The Elephant in the Caliphate.
The girls are still missing – the Twitter hashtag #bringbackourgirls only occasionally flickers into life as the fashionable world, and the Sky ‘disaster team’, has moved on from their plight. Even the wristband salesmen have moved onto more profitable pastures. Eight months is a long time. Long enough for international outrage to rise, fall and fade away. Two months later 130 Syrian children were kidnapped – we didn’t mention that either.
The news that the murderous caliphate was only as far away as the Eurostar depot, and worse, had attacked journalists was far more exciting. Sky reporters in mini-vans raced the Police neck and neck along the N2 motorway, giving us a heart-pounding visual ringside seat, until the Police told them to f**k off out of it and let someone who could actually do something about the situation get on with their work. The Police helicopter hovering over the suspects was just as occupied dodging media ‘copters until someone had the wit to call for an air exclusion zone. Oh, the excitement! Even Martin Brunt temporarily lost his stammer.
17 people lay dead by the end of the day, at the hands of ‘Islamic fundamentalists’. It was the only story in town.

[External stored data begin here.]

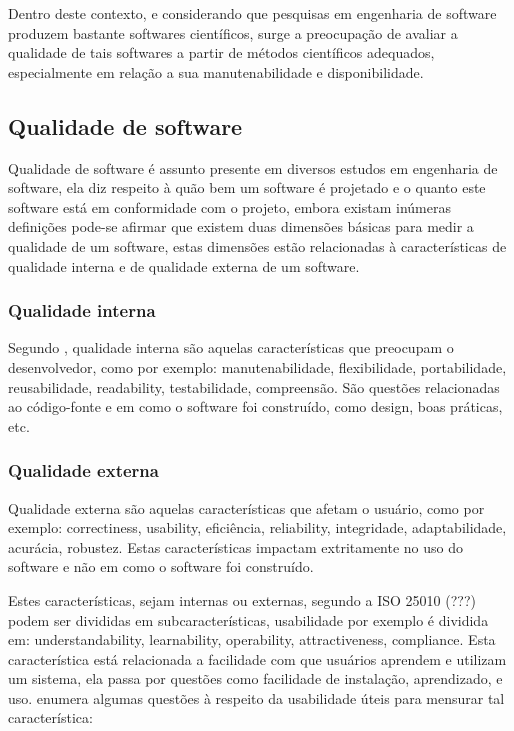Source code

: \documentclass[12pt]{article}
\begin{document}
Dentro deste contexto, e considerando que pesquisas em engenharia de software
produzem bastante softwares científicos, surge a preocupação de avaliar a
qualidade de tais softwares a partir de métodos científicos adequados,
especialmente em relação a sua manutenabilidade e disponibilidade.

\subsection{Qualidade de software}

Qualidade de software é assunto presente em diversos estudos em engenharia de
software, ela diz respeito à quão bem um software é projetado e o quanto este
software está em conformidade com o projeto, embora existam inúmeras definições
\cite{Kitchenham1996} \cite{McConnell2004} \cite{Iso25022}
\cite{WikiBooksSoftwareEngineering} \cite{Staines2015} pode-se afirmar que
existem duas dimensões básicas para medir a qualidade de um software, estas
dimensões estão relacionadas à características de qualidade interna e de
qualidade externa de um software.

\subsubsection{Qualidade interna}

Segundo , qualidade interna são aquelas
características que preocupam o desenvolvedor, como por exemplo:
manutenabilidade, flexibilidade, portabilidade, reusabilidade, readability,
testabilidade, compreensão. São questões relacionadas ao código-fonte e em
como o software foi construído, como design, boas práticas, etc.

\subsubsection{Qualidade externa}

Qualidade externa são aquelas características que afetam o usuário, como por
exemplo: correctiness, usability, eficiência, reliability, integridade,
adaptabilidade, acurácia, robustez. Estas características impactam
extritamente no uso do software e não em como o software foi construído.

Estes características, sejam internas ou externas, segundo a ISO 25010 (???)
podem ser divididas em subcaracterísticas, usabilidade por exemplo é dividida
em: understandability, learnability, operability, attractiveness, compliance.
Esta característica está relacionada a facilidade com que usuários aprendem e
utilizam um sistema, ela passa por questões como facilidade de instalação,
aprendizado, e uso.  enumera algumas
questões à respeito da usabilidade úteis para mensurar tal característica:
\end{document}
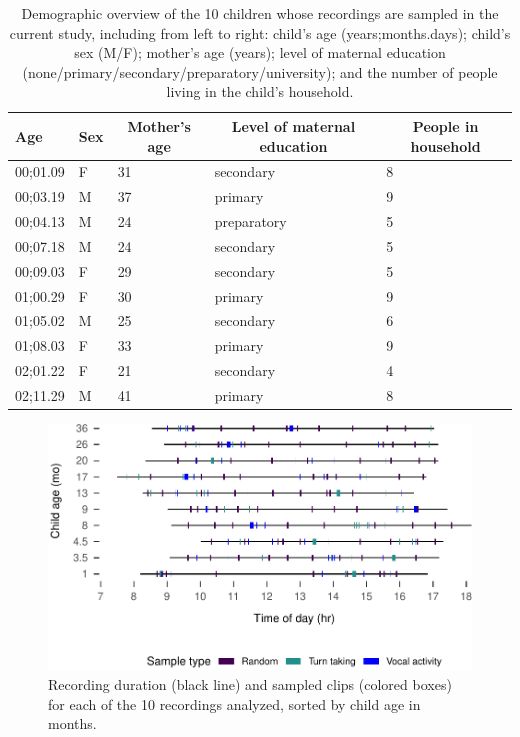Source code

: \documentclass[,man,floatsintext]{apa6}
\begin{document}
\begin{table}[tbp]
\begin{center}
\begin{threeparttable}
\caption{\label{tab:tab1}Demographic overview of the 10 children whose recordings are sampled in the current study, including from left to right: child's age (years;months.days); child's sex (M/F); mother's age (years); level of maternal education (none/primary/secondary/preparatory/university); and the number of people living in the child's household.}
\begin{tabular}{lllll}
\toprule
Age & \multicolumn{1}{c}{Sex} & \multicolumn{1}{c}{Mother's age} & \multicolumn{1}{c}{Level of maternal education} & \multicolumn{1}{c}{People in household}\\
\midrule
00;01.09 & F & 31 & secondary & 8\\
00;03.19 & M & 37 & primary & 9\\
00;04.13 & M & 24 & preparatory & 5\\
00;07.18 & M & 24 & secondary & 5\\
00;09.03 & F & 29 & secondary & 5\\
01;00.29 & F & 30 & primary & 9\\
01;05.02 & M & 25 & secondary & 6\\
01;08.03 & F & 33 & primary & 9\\
02;01.22 & F & 21 & secondary & 4\\
02;11.29 & M & 41 & primary & 8\\
\bottomrule
\end{tabular}
\end{threeparttable}
\end{center}
\end{table}

\begin{figure}
\centering
\includegraphics{Yeli-CLE_files/figure-latex/fig2-1.pdf}
\caption{\label{fig:fig2}Recording duration (black line) and sampled clips
(colored boxes) for each of the 10 recordings analyzed, sorted by child
age in months.}
\end{figure}
\end{document}
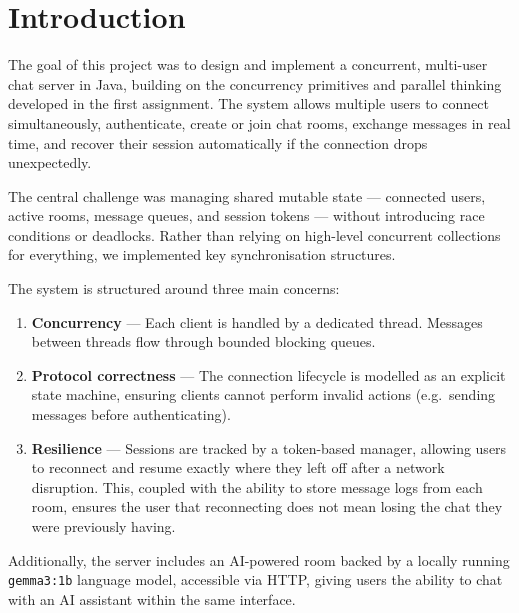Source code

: \documentclass[12pt,a4paper]{article}
\begin{document}
\tableofcontents
\clearpage

\listoffigures
\clearpage

\section{Introduction}
\label{sec:intro}

The goal of this project was to design and implement a concurrent, multi-user
chat server in Java, building on the concurrency primitives and parallel
thinking developed in the first assignment. The system allows multiple users to
connect simultaneously, authenticate, create or join chat rooms, exchange
messages in real time, and recover their session automatically if the
connection drops unexpectedly.

The central challenge was managing shared mutable state --- connected users,
active rooms, message queues, and session tokens --- without introducing race
conditions or deadlocks. Rather than relying on high-level concurrent
collections for everything, we implemented key synchronisation structures.

The system is structured around three main concerns:

\begin{enumerate}
  \item \textbf{Concurrency} --- Each client is handled by a dedicated thread.
        Messages between threads flow through bounded blocking queues.
  \item \textbf{Protocol correctness} --- The connection lifecycle is modelled
        as an explicit state machine, ensuring clients cannot perform invalid
        actions (e.g.\ sending messages before authenticating).
  \item \textbf{Resilience} --- Sessions are tracked by a token-based manager,
        allowing users to reconnect and resume exactly where they left off after
        a network disruption. This, coupled with the ability to store message logs
        from each room, ensures the user that reconnecting does not mean losing 
        the chat they were previously having.
\end{enumerate}

Additionally, the server includes an AI-powered room backed by a locally
running \texttt{gemma3:1b} language model, accessible via HTTP, giving users
the ability to chat with an AI assistant within the same interface.
\end{document}
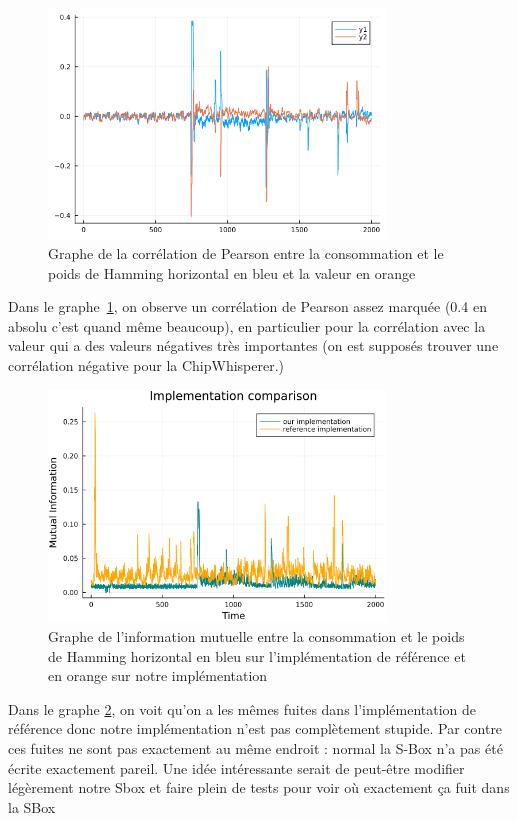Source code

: \documentclass[12pt]{article}
\begin{document}
	\begin{figure}[H]
		\centering
		\includegraphics[width=0.8\textwidth]{img_files/horizontal_one_bit_corr}
		\caption{Graphe de la corrélation de Pearson entre la consommation et le poids de Hamming horizontal en bleu et la valeur en orange}
		\label{hcor}
	\end{figure}
	
	Dans le graphe \ref{hcor}, on observe un corrélation de Pearson assez marquée (0.4 en absolu c'est quand même beaucoup), en particulier pour la corrélation avec la valeur qui a des valeurs négatives très importantes (on est supposés trouver une corrélation négative pour la ChipWhisperer.)
	
	\begin{figure}[H]
		\centering
		\includegraphics[width=0.8\textwidth]{img_files/comp_ref_hHW}
		\caption{Graphe de l'information mutuelle entre la consommation et le poids de Hamming horizontal en bleu sur l'implémentation de référence et en orange sur notre implémentation}
		\label{compref}
	\end{figure}
	
	Dans le graphe \ref{compref}, on voit qu'on a les mêmes fuites dans l'implémentation de référence donc notre implémentation n'est pas complètement stupide. Par contre ces fuites ne sont pas exactement au même endroit : normal la S-Box n'a pas été écrite exactement pareil. Une idée intéressante serait de peut-être modifier légèrement notre Sbox et faire plein de tests pour voir où exactement ça fuit dans la SBox
	
\end{document}
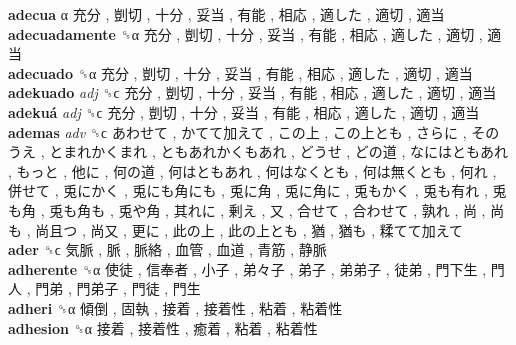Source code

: \textbf{adecua} α   充分 ,  剴切 ,  十分 ,  妥当 ,  有能 ,  相応 ,  適した ,  適切 ,  適当   \\
\textbf{adecuadamente} ␝α   充分 ,  剴切 ,  十分 ,  妥当 ,  有能 ,  相応 ,  適した ,  適切 ,  適当   \\
\textbf{adecuado} ␝α   充分 ,  剴切 ,  十分 ,  妥当 ,  有能 ,  相応 ,  適した ,  適切 ,  適当   \\
\textbf{adekuado} \emph{adj}  ␝ϲ   充分 ,  剴切 ,  十分 ,  妥当 ,  有能 ,  相応 ,  適した ,  適切 ,  適当   \\
\textbf{adekuá} \emph{adj}  ␝ϲ   充分 ,  剴切 ,  十分 ,  妥当 ,  有能 ,  相応 ,  適した ,  適切 ,  適当   \\
\textbf{ademas} \emph{adv}  ␝ϲ   あわせて ,  かてて加えて ,  この上 ,  この上とも ,  さらに ,  そのうえ ,  とまれかくまれ ,  ともあれかくもあれ ,  どうせ ,  どの道 ,  なにはともあれ ,  もっと ,  他に ,  何の道 ,  何はともあれ ,  何はなくとも ,  何は無くとも ,  何れ ,  併せて ,  兎にかく ,  兎にも角にも ,  兎に角 ,  兎に角に ,  兎もかく ,  兎も有れ ,  兎も角 ,  兎も角も ,  兎や角 ,  其れに ,  剰え ,  又 ,  合せて ,  合わせて ,  孰れ ,  尚 ,  尚も ,  尚且つ ,  尚又 ,  更に ,  此の上 ,  此の上とも ,  猶 ,  猶も ,  糅てて加えて   \\
\textbf{ader} ␝ϲ   気脈 ,  脈 ,  脈絡 ,  血管 ,  血道 ,  青筋 ,  静脈   \\
\textbf{adherente} ␝α   使徒 ,  信奉者 ,  小子 ,  弟々子 ,  弟子 ,  弟弟子 ,  徒弟 ,  門下生 ,  門人 ,  門弟 ,  門弟子 ,  門徒 ,  門生   \\
\textbf{adheri} ␝α   傾倒 ,  固執 ,  接着 ,  接着性 ,  粘着 ,  粘着性   \\
\textbf{adhesion} ␝α   接着 ,  接着性 ,  癒着 ,  粘着 ,  粘着性   \\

Except that it wasn’t. Elsewhere in the world, 2,000 people in just one town, Baga, lay bloodied and broken, homes were burnt to the ground, and an estimated 30,000 people are on the move, searching for a new place to rest their heads tonight. Equally at the hands of Islamic fundamentalists.
However, no journalists were harmed in the making of this story, there were no British holiday makers spending terrifying hours trying to find each other again, and not a celebrity in sight. Really, no reason for us to take any notice at all. It was merely another notch on the belt of the fanatics who want to establish a caliphate across Europe and Africa.
It did get me thinking about this ‘ere caliphate. Surely in order to have a genuine caliphate, then ISIS or the Islamic fundamentalists or whatever you want to call them, need to control that most holy of places, the Kaaba, in Mecca, Muhammed’s birthplace? Or at least Medina, Muhammed’s burial place. Yet nobody is mentioning Saudi Arabia. What is happening at present is like Catholic fundamentalists trying to establish control of the faithful from West Mersey and ignoring the Vatican. Most odd.
Then I discovered that ISIS are making attempts to get into Saudi Arabia, and like the massacre in Baga, the western media is pretty much ignoring it. The Saudi Press Agency speaks of four terrorists: two shot, two who blew themselves up, just three days ago, entering Saudi Arabia. Even more interesting, were those Saudi nationals killed themselves in this exchange of firepower at a border crossing.
Brigadier General Awdah Mouawad Al-Balawi. Brigadier General? That’s a pretty high powered border crossing guard.
But then the Saudis have more to fear from ISIS than any of us. King Abdullah is seriously ill, and his chosen successor, Prince Salman, has also been reported as none too well. Who will succeed them? It would be the perfect time for ISIS to destabilise Saudi.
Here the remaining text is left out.